Note: the early churches observed some reliable canon (measuring rod) for centuries, since the selection of the books of Scripture from a much bigger collection of NT-era literature itself was based on what they knew before it was even written.

First, we only know who the authors of the Four Gospels were, via a "tradition" not contained in the texts themselves. Matthew, Mark, Luke, and John are identified as such by those who collected them accepted them, copied and circulated them. They were not signed or identified internally when they were written.

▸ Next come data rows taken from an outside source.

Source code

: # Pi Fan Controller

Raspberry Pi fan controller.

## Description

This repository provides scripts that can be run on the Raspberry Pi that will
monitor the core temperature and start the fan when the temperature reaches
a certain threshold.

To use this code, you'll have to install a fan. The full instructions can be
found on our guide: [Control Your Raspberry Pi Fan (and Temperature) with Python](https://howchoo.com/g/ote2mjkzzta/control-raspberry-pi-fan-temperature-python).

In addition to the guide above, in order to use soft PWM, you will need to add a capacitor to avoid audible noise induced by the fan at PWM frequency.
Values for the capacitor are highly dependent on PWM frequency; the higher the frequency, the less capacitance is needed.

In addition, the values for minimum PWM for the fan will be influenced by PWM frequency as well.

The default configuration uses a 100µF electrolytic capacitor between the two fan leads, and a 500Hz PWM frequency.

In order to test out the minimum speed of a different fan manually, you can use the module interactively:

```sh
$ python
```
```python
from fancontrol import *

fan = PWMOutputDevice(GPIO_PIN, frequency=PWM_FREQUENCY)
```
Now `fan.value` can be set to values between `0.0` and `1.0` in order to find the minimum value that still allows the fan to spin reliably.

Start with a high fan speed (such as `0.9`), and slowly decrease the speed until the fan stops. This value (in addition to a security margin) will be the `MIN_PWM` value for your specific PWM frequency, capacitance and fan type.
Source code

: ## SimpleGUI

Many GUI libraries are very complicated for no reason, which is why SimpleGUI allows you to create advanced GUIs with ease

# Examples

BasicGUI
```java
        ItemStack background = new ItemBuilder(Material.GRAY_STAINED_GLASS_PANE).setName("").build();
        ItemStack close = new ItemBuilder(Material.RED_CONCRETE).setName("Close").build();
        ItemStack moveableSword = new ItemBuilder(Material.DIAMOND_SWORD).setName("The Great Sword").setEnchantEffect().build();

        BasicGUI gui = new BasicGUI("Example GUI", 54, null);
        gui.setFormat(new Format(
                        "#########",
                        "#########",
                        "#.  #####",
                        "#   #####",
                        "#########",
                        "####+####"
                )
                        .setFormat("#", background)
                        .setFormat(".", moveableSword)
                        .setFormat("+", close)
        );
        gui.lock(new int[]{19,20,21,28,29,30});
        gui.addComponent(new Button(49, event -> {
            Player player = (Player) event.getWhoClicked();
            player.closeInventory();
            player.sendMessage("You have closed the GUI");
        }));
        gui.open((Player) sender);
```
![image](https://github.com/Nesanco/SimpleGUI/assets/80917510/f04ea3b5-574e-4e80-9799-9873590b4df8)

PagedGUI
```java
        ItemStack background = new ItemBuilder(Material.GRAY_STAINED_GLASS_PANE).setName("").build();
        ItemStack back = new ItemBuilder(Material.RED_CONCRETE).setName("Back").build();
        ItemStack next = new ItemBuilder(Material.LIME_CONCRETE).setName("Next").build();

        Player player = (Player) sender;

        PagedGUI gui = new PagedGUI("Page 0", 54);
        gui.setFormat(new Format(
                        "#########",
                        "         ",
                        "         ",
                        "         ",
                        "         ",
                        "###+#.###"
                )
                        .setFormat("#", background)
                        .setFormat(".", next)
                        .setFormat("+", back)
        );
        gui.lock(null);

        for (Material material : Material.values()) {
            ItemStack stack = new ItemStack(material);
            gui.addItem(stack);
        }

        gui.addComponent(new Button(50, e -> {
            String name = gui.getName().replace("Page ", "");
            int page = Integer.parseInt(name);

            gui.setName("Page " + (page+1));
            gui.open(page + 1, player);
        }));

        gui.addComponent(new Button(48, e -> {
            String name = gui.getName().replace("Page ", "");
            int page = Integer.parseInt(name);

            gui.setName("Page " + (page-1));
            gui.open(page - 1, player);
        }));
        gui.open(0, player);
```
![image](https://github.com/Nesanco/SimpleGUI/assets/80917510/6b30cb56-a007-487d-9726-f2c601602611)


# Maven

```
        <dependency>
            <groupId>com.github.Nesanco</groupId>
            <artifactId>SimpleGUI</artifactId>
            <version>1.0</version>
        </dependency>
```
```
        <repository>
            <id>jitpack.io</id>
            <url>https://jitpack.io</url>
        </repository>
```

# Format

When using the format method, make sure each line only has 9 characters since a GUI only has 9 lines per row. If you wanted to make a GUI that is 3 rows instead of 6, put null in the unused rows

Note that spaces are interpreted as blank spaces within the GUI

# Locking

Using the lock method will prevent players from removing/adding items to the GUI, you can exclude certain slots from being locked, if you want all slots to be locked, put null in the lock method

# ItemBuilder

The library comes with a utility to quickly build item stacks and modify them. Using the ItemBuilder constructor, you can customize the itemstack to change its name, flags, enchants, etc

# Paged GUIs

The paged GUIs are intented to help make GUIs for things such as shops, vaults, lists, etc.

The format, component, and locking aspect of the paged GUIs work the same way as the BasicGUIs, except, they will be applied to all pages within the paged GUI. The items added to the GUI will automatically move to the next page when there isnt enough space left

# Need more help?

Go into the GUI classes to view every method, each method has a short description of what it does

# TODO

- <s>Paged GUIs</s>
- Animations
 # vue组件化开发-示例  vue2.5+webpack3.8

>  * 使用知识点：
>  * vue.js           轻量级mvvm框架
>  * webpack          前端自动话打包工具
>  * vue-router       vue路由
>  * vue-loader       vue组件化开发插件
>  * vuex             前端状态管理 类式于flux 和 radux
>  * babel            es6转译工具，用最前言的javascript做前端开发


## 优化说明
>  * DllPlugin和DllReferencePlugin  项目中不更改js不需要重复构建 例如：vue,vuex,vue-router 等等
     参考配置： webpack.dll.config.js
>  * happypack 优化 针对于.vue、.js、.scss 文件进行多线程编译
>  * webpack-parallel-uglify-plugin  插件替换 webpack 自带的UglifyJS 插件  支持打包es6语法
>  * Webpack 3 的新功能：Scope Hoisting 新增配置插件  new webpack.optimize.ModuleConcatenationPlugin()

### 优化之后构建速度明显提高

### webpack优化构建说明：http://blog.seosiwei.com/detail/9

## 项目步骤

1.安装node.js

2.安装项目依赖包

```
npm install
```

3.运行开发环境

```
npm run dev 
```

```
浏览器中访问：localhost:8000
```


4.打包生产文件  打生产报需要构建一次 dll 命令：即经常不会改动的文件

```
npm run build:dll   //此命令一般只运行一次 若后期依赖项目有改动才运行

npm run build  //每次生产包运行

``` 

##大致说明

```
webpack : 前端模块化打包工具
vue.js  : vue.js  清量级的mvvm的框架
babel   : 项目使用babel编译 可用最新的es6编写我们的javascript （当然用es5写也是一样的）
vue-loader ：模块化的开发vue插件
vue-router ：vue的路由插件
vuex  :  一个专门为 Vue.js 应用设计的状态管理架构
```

How do we know "John" wrote "The Gospel according to John"? Tradition. Big "T" Tradition, controlled by the Holy Spirit.

You can verify this by looking at that Bible you've got on your desk. The Gospel manuscripts themselves were written anonymously.

Even the Apostles Creed was written, and the first Ecumenical Council's Christological beliefs defined (e.g. "Christ is and was always God") before the NT Scriptures themselves were canonized.

By God's action, by the power of the Holy Spirit, this was the foundation! It was on the basis of these beliefs, that canonical books were distinguished from non-canonical.

("The Church, the pillar and foundation of the Truth." You can't deflect it as "a game of telephone." Hit the DELETE button Tradition, and the New Testament disappears from your screen.

So they must have criteria. What were the criteria?

The "Quod semper, quod ubique, quod ab omnibus" definition is "What always, everywhere, and by everybody is/was believed."

Get rid of the Vincentian canon, and you've gotten rid of --- the Canon.

16 posted on 07/18/2018 11:11:00 AM PDT by Mrs. Don-o ("The Church of the living God, the pillar and foundation of the truth." - 1 Timothy 3:15)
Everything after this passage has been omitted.